BEGIN DATA UNDER STUDY

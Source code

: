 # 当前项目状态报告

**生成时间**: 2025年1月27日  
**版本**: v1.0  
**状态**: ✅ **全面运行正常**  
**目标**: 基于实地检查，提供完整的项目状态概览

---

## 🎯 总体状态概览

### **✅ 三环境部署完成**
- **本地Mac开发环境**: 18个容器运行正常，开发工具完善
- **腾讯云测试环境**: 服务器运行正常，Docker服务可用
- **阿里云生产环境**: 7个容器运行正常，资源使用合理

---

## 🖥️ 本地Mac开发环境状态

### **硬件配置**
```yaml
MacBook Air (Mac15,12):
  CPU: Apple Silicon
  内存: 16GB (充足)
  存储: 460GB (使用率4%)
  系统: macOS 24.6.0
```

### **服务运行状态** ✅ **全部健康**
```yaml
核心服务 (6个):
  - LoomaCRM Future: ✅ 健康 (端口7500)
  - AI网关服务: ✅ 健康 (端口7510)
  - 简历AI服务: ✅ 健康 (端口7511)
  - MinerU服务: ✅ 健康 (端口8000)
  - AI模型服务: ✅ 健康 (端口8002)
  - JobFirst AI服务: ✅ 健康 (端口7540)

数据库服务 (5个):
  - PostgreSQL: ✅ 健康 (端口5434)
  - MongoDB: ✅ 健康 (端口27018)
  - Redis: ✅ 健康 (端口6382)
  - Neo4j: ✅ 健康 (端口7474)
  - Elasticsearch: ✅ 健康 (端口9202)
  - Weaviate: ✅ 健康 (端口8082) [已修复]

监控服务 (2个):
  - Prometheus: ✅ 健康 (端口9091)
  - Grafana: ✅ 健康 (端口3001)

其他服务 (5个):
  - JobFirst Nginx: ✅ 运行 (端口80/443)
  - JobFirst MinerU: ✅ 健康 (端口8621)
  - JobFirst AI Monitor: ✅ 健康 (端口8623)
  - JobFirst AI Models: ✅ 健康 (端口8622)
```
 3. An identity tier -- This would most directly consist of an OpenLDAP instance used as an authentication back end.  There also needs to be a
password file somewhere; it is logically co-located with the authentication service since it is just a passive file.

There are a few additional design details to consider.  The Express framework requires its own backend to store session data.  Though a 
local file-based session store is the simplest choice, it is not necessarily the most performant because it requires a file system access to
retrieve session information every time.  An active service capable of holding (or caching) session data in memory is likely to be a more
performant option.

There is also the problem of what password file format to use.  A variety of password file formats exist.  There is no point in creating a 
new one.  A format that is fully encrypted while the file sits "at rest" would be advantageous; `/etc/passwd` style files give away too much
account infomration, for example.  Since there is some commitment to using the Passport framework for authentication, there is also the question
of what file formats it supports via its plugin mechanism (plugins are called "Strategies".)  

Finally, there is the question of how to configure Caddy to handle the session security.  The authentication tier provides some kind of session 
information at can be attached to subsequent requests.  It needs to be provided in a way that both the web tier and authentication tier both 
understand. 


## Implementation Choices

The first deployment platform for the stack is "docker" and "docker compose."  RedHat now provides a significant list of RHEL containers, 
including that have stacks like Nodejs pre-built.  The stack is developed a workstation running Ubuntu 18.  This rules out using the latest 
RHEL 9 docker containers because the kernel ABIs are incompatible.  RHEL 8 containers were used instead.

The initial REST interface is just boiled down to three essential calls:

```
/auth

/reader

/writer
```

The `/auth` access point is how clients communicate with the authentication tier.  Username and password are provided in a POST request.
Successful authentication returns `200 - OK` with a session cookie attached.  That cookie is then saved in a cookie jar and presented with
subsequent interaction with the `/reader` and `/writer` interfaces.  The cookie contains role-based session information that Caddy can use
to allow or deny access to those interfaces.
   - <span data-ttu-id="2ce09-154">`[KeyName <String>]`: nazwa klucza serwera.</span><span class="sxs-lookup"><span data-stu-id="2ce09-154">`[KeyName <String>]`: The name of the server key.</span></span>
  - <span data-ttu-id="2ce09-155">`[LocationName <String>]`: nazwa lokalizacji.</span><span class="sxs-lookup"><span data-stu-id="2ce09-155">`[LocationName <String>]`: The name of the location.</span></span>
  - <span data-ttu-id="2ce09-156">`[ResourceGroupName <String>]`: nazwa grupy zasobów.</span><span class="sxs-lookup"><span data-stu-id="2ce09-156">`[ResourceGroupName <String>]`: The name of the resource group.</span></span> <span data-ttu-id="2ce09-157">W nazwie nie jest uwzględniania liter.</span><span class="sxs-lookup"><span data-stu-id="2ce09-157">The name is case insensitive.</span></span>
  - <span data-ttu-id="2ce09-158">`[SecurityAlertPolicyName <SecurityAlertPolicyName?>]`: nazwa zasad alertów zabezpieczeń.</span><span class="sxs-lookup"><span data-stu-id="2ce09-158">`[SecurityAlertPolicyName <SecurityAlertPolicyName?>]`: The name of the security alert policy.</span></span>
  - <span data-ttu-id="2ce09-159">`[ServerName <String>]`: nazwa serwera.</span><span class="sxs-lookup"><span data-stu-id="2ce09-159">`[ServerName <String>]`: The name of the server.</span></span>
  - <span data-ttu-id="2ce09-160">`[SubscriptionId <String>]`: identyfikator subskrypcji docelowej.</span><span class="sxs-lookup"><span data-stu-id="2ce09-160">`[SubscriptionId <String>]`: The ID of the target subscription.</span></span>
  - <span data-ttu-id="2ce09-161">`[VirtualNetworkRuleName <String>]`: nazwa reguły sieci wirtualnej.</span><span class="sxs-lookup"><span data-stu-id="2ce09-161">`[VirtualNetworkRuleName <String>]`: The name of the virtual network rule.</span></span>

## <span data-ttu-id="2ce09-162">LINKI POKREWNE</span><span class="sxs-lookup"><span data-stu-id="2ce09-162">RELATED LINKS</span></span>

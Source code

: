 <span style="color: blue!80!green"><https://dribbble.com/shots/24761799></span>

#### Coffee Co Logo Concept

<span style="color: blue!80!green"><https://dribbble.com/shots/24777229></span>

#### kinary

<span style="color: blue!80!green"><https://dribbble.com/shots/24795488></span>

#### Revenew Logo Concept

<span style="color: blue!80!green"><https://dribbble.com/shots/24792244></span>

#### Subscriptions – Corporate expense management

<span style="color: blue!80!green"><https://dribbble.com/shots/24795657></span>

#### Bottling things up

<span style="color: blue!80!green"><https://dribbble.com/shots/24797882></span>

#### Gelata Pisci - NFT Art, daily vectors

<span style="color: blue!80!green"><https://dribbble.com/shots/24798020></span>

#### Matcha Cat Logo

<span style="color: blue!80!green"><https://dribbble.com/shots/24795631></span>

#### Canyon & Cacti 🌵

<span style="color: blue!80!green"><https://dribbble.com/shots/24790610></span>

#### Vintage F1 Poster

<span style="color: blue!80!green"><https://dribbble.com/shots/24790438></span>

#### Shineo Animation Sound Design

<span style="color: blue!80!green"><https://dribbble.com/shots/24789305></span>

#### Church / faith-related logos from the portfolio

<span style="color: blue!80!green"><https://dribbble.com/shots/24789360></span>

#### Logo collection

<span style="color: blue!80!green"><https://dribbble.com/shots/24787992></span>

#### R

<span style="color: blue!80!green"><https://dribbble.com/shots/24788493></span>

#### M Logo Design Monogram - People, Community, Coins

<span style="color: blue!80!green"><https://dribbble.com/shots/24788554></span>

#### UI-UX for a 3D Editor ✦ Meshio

END DATA UNDER STUDY

▶ WORK TASK:
From the entries above, copy each line that holds "JobFirst".

▶ ANSWER TO THIS TASK:
  - JobFirst AI服务: ✅ 健康 (端口7540)
  - JobFirst Nginx: ✅ 运行 (端口80/443)
  - JobFirst MinerU: ✅ 健康 (端口8621)
  - JobFirst AI Monitor: ✅ 健康 (端口8623)
  - JobFirst AI Models: ✅ 健康 (端口8622)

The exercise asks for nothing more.